▸ Supplied records

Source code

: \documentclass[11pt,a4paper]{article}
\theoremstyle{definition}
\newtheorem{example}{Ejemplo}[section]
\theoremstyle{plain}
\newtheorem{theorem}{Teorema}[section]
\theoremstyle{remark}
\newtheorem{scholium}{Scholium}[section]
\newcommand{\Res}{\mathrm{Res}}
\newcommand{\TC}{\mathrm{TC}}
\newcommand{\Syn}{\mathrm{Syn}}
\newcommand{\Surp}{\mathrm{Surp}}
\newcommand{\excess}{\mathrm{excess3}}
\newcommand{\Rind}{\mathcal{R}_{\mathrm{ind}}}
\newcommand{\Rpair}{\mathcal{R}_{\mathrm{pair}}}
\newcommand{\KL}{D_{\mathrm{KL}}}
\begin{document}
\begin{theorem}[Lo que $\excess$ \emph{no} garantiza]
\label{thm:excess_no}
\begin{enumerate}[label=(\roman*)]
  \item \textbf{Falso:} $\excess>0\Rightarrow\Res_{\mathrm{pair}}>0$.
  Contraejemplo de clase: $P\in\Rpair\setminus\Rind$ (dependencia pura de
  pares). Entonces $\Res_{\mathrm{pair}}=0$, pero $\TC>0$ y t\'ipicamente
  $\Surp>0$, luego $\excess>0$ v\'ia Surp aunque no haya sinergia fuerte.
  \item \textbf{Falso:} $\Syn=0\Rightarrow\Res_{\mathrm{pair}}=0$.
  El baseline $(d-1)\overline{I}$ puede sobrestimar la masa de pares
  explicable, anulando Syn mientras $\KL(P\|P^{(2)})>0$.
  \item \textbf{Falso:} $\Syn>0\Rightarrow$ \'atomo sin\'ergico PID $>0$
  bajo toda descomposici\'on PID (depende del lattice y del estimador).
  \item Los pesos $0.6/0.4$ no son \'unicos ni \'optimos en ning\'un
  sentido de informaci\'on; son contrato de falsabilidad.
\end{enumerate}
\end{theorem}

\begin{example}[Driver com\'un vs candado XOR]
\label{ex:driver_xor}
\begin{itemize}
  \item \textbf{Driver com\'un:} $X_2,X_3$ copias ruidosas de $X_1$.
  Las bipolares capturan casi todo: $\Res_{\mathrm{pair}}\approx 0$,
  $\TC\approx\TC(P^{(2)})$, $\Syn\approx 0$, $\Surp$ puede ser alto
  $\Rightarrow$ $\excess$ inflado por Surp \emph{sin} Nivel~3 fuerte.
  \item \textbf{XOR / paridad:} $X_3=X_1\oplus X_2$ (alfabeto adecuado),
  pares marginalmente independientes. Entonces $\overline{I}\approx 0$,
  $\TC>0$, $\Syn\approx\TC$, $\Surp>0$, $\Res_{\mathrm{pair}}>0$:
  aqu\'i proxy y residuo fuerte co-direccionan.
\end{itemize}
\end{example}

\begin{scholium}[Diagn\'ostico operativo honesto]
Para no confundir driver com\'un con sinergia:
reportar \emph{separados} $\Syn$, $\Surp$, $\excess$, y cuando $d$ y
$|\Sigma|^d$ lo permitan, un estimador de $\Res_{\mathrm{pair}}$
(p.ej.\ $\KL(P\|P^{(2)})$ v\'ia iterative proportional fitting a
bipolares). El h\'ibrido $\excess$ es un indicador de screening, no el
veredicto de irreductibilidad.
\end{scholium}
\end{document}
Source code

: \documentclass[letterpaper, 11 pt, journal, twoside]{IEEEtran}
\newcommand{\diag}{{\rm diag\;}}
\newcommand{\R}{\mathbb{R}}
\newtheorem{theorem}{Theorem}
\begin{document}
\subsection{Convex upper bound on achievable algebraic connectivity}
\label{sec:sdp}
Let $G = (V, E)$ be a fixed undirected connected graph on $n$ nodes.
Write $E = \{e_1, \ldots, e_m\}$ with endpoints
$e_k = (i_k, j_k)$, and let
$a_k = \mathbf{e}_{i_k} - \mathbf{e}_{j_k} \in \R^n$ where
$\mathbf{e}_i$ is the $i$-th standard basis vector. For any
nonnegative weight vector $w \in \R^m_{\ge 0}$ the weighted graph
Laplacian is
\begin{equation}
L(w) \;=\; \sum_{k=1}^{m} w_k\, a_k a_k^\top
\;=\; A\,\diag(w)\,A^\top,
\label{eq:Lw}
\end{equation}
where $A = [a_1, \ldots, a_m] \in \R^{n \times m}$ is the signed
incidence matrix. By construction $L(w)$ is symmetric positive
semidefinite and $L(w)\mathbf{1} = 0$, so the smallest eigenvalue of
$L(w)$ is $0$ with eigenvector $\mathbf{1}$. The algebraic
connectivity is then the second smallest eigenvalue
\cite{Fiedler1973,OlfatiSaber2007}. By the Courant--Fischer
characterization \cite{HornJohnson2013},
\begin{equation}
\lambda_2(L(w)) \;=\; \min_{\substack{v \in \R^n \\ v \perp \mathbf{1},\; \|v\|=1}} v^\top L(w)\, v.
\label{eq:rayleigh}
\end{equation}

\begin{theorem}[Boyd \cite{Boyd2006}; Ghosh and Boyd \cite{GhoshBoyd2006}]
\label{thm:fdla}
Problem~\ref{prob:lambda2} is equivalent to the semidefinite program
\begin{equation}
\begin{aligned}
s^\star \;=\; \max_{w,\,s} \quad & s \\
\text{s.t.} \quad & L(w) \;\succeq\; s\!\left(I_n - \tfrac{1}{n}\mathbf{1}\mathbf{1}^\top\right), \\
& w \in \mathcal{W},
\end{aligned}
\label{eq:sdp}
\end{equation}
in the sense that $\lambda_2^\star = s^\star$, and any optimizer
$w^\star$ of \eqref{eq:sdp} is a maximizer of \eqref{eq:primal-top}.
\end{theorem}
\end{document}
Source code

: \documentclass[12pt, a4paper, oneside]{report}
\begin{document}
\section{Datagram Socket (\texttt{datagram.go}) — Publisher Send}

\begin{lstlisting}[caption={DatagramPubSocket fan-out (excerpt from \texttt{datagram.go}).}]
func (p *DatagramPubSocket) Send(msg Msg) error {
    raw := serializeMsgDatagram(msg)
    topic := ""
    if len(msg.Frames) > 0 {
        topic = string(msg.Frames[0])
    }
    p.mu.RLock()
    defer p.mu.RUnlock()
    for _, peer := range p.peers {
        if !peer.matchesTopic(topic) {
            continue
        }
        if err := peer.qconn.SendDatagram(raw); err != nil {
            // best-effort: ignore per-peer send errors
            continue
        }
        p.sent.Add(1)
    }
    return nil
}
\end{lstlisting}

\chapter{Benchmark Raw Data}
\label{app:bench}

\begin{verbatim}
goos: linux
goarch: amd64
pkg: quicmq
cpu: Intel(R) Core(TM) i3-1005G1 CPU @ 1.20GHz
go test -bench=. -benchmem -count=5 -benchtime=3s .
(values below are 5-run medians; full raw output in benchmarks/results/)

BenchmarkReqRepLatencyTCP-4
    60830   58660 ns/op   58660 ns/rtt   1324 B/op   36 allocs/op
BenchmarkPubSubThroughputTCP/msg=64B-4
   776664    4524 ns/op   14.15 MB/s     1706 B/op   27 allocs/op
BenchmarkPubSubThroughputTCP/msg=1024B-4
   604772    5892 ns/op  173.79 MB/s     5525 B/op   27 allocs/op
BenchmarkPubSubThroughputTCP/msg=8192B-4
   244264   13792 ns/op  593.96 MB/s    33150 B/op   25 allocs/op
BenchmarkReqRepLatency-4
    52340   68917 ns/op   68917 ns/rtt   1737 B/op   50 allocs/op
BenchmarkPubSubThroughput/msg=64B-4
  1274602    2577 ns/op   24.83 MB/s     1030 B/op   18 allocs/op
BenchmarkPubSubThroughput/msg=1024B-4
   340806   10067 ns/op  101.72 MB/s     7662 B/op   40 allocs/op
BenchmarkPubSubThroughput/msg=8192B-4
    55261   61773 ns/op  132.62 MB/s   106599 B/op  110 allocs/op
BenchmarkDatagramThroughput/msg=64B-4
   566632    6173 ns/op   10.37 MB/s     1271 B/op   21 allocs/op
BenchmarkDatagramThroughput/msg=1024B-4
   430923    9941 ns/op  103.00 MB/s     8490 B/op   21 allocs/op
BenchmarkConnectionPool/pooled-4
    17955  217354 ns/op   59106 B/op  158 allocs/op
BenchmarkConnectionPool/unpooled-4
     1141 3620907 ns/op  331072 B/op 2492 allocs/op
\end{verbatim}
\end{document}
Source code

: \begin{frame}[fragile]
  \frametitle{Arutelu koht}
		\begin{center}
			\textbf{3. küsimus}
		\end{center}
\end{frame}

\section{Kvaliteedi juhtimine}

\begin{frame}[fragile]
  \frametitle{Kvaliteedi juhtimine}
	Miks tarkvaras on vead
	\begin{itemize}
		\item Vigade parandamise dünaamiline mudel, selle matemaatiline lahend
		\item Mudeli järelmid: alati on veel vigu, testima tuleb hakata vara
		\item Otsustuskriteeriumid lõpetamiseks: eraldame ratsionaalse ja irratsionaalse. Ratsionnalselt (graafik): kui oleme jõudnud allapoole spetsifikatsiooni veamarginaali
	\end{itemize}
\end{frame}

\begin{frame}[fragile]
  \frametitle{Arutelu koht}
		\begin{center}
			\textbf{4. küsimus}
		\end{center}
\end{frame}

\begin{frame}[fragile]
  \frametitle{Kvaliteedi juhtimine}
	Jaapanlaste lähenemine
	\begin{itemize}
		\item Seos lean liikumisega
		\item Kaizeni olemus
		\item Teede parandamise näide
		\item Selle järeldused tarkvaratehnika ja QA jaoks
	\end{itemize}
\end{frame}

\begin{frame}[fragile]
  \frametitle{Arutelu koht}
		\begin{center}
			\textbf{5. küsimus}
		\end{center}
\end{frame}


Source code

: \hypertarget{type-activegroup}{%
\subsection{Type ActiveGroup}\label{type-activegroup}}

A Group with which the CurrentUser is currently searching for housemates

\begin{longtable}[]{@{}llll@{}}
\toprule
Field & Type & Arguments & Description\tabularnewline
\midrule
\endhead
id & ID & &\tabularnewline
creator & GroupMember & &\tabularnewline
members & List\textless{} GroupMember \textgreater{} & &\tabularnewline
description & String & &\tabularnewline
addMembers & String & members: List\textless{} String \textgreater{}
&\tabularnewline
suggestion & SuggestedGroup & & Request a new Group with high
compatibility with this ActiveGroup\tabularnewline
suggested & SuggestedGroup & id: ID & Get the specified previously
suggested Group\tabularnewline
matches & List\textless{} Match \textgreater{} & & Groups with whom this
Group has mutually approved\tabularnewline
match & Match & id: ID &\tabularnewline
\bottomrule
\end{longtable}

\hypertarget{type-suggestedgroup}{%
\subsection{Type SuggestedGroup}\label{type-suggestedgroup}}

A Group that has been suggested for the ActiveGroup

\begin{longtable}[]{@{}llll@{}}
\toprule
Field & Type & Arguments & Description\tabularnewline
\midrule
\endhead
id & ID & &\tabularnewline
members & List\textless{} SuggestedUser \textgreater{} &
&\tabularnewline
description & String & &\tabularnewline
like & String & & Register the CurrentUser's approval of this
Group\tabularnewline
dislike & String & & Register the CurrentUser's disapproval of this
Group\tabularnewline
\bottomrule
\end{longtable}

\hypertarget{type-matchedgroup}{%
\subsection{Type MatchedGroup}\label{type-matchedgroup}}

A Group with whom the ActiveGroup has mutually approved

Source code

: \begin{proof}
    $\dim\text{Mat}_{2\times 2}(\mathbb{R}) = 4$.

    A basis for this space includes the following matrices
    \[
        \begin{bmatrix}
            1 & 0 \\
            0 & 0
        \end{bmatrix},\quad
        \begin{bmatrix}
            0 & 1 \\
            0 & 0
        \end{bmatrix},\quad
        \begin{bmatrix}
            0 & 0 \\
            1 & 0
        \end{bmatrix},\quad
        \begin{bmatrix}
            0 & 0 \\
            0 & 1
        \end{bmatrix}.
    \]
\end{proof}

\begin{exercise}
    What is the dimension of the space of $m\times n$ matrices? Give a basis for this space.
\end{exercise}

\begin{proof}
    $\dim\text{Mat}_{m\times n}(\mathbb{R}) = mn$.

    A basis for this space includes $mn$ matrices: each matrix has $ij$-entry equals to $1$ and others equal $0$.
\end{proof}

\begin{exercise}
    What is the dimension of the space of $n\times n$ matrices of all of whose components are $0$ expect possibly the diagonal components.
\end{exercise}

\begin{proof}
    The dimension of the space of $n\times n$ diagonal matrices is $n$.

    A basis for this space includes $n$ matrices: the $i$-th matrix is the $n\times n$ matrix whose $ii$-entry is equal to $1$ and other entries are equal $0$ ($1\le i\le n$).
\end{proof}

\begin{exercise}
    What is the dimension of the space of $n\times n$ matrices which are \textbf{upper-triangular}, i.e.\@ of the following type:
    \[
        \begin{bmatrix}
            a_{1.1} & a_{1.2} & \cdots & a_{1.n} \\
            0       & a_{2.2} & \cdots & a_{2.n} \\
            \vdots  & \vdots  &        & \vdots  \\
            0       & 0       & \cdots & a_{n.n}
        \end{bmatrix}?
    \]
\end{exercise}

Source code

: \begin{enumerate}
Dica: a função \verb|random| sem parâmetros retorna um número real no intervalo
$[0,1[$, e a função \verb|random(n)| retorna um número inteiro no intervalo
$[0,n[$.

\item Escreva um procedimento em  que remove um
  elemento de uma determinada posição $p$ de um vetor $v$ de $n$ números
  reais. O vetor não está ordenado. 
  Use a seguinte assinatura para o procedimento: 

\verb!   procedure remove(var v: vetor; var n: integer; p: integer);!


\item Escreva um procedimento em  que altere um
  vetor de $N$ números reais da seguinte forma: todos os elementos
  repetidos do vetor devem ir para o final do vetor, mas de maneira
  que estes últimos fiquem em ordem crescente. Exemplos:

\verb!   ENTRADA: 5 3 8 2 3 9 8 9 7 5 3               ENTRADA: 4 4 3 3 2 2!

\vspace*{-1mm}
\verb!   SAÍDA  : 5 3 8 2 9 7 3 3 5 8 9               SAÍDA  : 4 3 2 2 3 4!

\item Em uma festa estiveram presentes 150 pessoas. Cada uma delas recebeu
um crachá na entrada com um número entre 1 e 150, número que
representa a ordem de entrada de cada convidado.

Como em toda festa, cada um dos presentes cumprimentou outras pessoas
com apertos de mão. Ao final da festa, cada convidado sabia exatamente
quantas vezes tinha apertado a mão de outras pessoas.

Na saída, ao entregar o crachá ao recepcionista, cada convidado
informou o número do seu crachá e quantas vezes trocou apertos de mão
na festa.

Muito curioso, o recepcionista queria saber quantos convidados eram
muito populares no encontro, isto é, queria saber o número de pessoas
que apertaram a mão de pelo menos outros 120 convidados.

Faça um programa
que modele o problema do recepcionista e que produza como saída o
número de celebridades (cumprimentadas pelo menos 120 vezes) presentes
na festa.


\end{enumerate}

▸ Task requirements
Copy every line in the entries above that has the string "emph" in it.

▸ Completed exercise
\begin{theorem}[Lo que $\excess$ \emph{no} garantiza]
  $\Rightarrow$ $\excess$ inflado por Surp \emph{sin} Nivel~3 fuerte.
reportar \emph{separados} $\Syn$, $\Surp$, $\excess$, y cuando $d$ y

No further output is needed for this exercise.